:: Given data ::

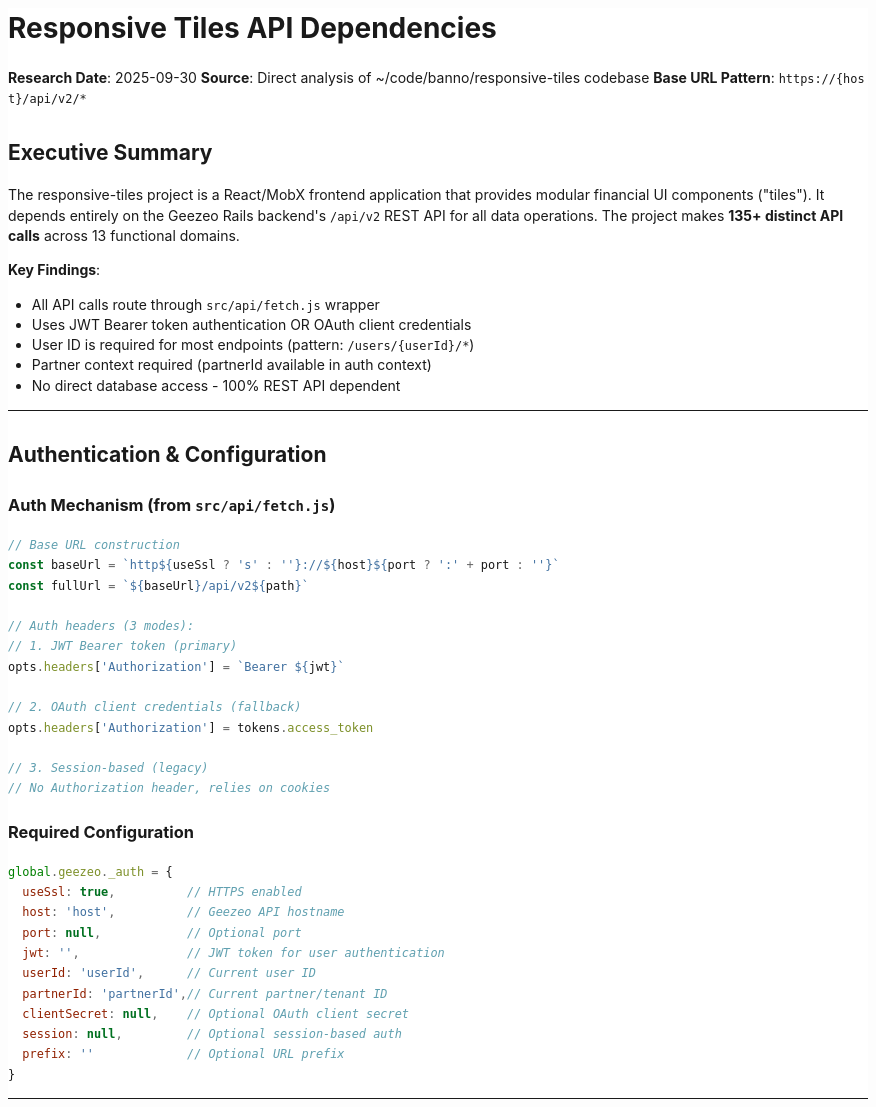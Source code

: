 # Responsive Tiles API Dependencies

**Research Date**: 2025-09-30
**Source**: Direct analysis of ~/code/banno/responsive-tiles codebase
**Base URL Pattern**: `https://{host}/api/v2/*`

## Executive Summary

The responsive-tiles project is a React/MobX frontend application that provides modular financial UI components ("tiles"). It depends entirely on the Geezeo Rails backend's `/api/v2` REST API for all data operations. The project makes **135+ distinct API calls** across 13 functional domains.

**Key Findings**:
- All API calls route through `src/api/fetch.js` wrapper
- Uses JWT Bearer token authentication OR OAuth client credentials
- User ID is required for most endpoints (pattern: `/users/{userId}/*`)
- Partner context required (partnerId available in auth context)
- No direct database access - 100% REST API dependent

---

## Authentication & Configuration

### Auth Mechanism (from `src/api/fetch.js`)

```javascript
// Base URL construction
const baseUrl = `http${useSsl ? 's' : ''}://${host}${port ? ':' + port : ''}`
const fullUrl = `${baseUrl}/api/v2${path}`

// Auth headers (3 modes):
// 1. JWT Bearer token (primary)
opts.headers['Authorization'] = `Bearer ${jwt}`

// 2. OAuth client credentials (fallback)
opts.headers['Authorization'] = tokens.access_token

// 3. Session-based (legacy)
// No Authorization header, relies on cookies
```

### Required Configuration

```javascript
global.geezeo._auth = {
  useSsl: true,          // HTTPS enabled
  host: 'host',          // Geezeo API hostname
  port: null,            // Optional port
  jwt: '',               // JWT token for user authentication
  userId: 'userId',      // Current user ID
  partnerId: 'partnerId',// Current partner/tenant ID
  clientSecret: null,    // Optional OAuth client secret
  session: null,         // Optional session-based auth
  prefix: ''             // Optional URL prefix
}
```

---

:::
:: Given data ::

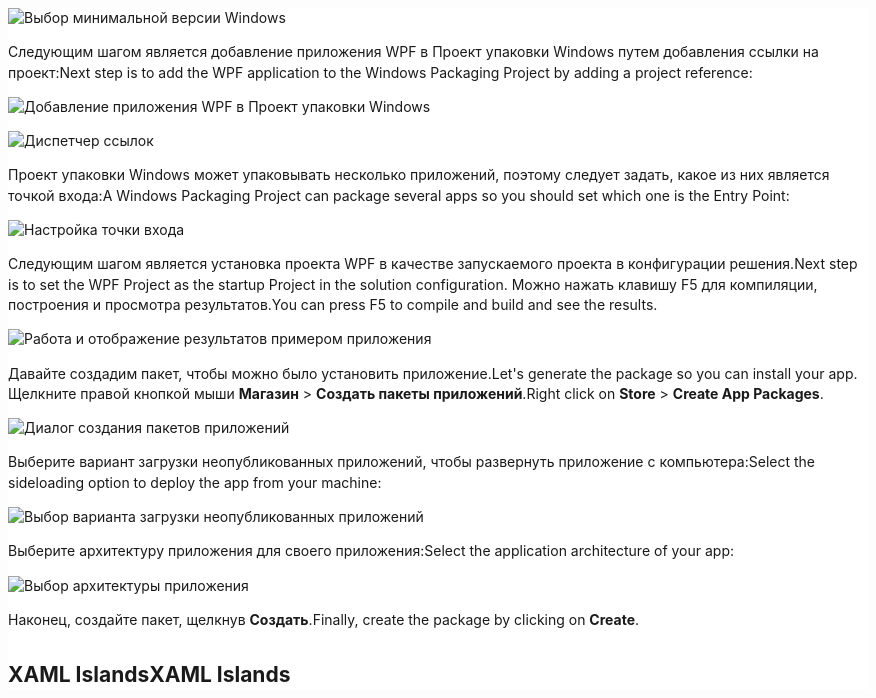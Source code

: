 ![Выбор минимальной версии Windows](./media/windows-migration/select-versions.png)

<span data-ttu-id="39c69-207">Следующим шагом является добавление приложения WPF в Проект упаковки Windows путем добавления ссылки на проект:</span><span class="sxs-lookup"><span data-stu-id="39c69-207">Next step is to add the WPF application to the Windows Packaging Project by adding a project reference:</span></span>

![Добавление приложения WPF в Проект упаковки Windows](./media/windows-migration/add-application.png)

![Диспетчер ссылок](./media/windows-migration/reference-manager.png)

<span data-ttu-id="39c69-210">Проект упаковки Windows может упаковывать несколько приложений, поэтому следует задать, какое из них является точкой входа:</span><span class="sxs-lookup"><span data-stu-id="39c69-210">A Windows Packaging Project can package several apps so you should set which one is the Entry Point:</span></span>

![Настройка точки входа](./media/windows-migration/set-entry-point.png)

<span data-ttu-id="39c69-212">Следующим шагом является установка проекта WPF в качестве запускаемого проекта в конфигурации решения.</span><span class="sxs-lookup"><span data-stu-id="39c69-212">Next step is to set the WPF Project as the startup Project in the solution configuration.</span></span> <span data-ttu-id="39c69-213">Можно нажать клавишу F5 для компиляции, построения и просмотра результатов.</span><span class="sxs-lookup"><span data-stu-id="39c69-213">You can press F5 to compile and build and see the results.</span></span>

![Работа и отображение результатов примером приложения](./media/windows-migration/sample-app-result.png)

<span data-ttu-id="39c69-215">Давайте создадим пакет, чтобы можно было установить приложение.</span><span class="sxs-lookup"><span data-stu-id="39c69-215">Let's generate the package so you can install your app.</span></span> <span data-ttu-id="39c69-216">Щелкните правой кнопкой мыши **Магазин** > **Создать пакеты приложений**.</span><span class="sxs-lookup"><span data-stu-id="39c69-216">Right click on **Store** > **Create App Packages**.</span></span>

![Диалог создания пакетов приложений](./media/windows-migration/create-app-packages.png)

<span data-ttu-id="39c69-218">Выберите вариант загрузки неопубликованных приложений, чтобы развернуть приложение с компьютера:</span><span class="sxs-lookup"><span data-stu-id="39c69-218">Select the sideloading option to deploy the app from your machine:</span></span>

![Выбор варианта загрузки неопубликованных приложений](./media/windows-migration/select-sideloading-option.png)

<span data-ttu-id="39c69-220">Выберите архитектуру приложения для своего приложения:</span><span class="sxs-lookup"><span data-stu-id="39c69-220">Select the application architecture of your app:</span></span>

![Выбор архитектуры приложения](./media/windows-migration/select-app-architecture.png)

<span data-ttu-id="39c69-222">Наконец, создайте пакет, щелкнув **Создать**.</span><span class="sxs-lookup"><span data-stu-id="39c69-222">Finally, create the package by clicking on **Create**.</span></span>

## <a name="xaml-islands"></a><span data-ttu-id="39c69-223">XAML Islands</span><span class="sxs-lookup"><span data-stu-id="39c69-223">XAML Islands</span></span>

:::

Your instructions :: Only the number of lines in the data that hold "userId" should be stated.

Result for this exercise :: 2